WHAT YOU SHOULD DO – Tally every line of the entries that contains the string "create", then reply with only that number.

━━━ MATERIALS PROVIDED ━━━

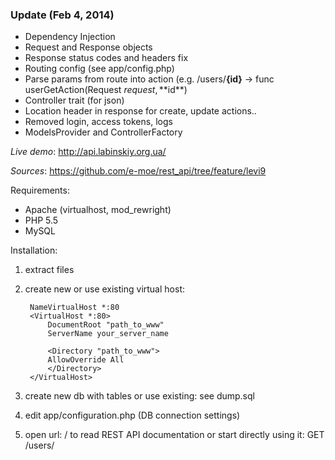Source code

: ### Update (Feb 4, 2014) ###

* Dependency Injection
* Request and Response objects
* Response status codes and headers fix
* Routing config (see app/config.php)
* Parse params from route into action (e.g. /users/**{id}** -> func userGetAction(Request $request, **$id**)
* Controller trait (for json)
* Location header in response for create, update actions..
* Removed login, access tokens, logs
* ModelsProvider and ControllerFactory

*Live demo*: http://api.labinskiy.org.ua/

*Sources*: https://github.com/e-moe/rest_api/tree/feature/levi9

Requirements:

- Apache (virtualhost, mod_rewright)
- PHP 5.5
- MySQL

Installation:

1. extract files

2. create new or use existing virtual host:

        NameVirtualHost *:80
        <VirtualHost *:80>
            DocumentRoot "path_to_www"
            ServerName your_server_name

            <Directory "path_to_www">
            AllowOverride All
            </Directory>
        </VirtualHost>

3. create new db with tables or use existing:
see dump.sql

4. edit app/configuration.php (DB connection settings)

5. open url: / to read REST API documentation or start directly using it: GET /users/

━━━

ANSWER BOX – 3